Lieutenant Amos P. Youngman, USNR, the executive officer of the
Sunfish
, pushed a silver coffeepot and a heavy china mug across the table to him. He was tall, thin, balding, and wore glasses, which gave him an intellectual look.

Before helping himself to coffee, Chief Buchanan made three gestures toward the skipper with his right hand. He balled his fist with the index finger extended upward. Then he turned his balled fist downward and described a circle. Finally, he balled his fist with the thumb extended upward.

Houser correctly interpreted the gestures to mean that the
Sunfish
was on position, making wide circles on battery power a hundred feet below the surface of the Pacific Ocean, and that everything was hunky-dory.

Commander Buchanan returned the thumbs-up gesture.

“You may be wondering why I have asked you in for this little chat, Chief,” Houser said.

Buchanan smiled at the one officer who was not a submariner.
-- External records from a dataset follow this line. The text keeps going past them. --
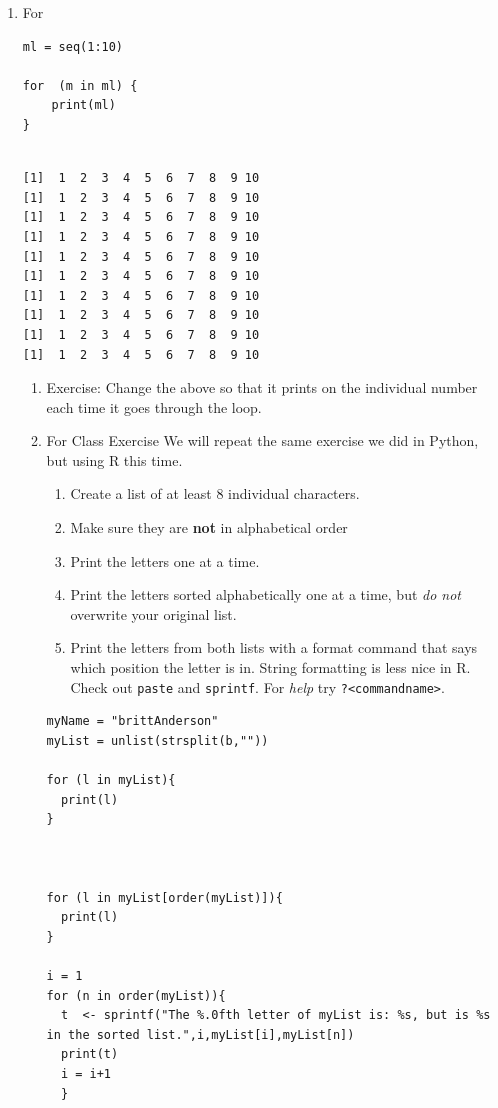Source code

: \documentclass{article}
\begin{document}
\begin{enumerate}
\item For
\label{sec:org83ea6b7}
\begin{verbatim}
ml = seq(1:10)

for  (m in ml) {
    print(ml)
}
\end{verbatim}

\begin{verbatim}

[1]  1  2  3  4  5  6  7  8  9 10
[1]  1  2  3  4  5  6  7  8  9 10
[1]  1  2  3  4  5  6  7  8  9 10
[1]  1  2  3  4  5  6  7  8  9 10
[1]  1  2  3  4  5  6  7  8  9 10
[1]  1  2  3  4  5  6  7  8  9 10
[1]  1  2  3  4  5  6  7  8  9 10
[1]  1  2  3  4  5  6  7  8  9 10
[1]  1  2  3  4  5  6  7  8  9 10
[1]  1  2  3  4  5  6  7  8  9 10
\end{verbatim}
\begin{enumerate}
\item Exercise:
\label{sec:org3ba2cb7}
Change the above so that it prints on the individual number each time it goes through the loop. 

\item For Class Exercise
\label{sec:orgf3dc7a9}
We will repeat the same exercise we did in Python, but using R this time. 
\begin{enumerate}
\item Create a list of at least 8 individual characters.
\item Make sure they are \textbf{\textbf{not}} in alphabetical order
\item Print the letters one at a time.
\item Print the letters sorted alphabetically one at a time, but \emph{do not} overwrite your original list.
\item Print the letters from both lists with a format command that says which position the letter is in. String formatting is less nice in R. Check out \texttt{paste} and \texttt{sprintf}. For \emph{help} try \texttt{?<commandname>}.
\end{enumerate}

\begin{verbatim}
myName = "brittAnderson"
myList = unlist(strsplit(b,""))

for (l in myList){
  print(l)
}



for (l in myList[order(myList)]){
  print(l)
}

i = 1
for (n in order(myList)){
  t  <- sprintf("The %.0fth letter of myList is: %s, but is %s in the sorted list.",i,myList[i],myList[n])
  print(t)
  i = i+1  
  }
\end{verbatim}


\end{enumerate}
\end{enumerate}
\end{document}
His name was Major Homer C. “Jake” Dillon, USMCR.

“I'm afraid to ask,” he said. “Where is the Marine Corps taking us this time?”

The
Sunfish
's last three combat patrols had all been to Mindanao. They had gone like clockwork, but Chief Buchanan was a devout believer in odds. The more times you did anything, the greater the odds that something would go seriously wrong.

“All we're going to do is run around in a circle,” Major Dillon said. “We should be back at Pearl Harbor before it gets dark.”

“As I recall, the Marines are pretty good at running around in circles,” Chief Buchanan said.

This prompted another hand gesture, this one from Major Dillon. He held his balled fist upward with the center finger extended.

Captain Houser chuckled.

“In ten minutes, Chief,” he said, sliding a sheet of typewriter paper stamped
TOP SECRET
across the table to Buchanan, “at 0715, we're going to take the boat to periscope depth. Then, presuming we don't find ourselves in the middle of a Japanese fleet, we are going to surface and Sparks will transmit the following identifier—Code Group One—on that frequency, for a period of five minutes. He will simultaneously monitor the specified frequency, listening for the phrase specified. If within five minutes he receives the phrase specified, he will transmit what is described on that as ‘Code Group Two.'”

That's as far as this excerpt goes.